What you will do » Keep every line of the data below that has the string "License" and present those lines.

Information provided »
- - -

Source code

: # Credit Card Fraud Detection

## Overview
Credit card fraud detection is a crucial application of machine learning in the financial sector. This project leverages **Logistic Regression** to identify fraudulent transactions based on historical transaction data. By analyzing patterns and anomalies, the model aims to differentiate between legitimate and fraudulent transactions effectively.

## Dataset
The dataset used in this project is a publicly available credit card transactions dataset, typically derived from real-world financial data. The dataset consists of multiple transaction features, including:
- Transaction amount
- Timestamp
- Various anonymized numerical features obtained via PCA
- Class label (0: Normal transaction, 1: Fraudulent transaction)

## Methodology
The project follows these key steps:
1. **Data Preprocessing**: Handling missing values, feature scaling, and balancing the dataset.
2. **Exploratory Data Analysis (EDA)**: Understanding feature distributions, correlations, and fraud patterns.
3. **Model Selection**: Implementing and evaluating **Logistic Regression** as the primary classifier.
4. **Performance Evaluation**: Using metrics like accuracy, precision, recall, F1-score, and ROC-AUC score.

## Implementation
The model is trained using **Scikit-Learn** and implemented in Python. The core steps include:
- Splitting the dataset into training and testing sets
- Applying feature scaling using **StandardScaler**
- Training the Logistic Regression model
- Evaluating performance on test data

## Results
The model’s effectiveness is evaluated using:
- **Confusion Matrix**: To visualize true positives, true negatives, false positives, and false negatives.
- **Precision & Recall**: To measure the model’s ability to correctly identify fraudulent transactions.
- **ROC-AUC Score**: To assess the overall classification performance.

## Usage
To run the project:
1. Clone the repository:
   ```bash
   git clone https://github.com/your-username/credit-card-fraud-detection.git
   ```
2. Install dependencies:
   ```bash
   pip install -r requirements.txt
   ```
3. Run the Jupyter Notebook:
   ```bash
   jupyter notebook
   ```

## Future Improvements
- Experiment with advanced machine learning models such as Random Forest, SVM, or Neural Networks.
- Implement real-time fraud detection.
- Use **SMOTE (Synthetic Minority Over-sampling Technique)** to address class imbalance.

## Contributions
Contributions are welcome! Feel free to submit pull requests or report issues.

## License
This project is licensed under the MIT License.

- - -

Solution for this problem »
## License
This project is licensed under the MIT License.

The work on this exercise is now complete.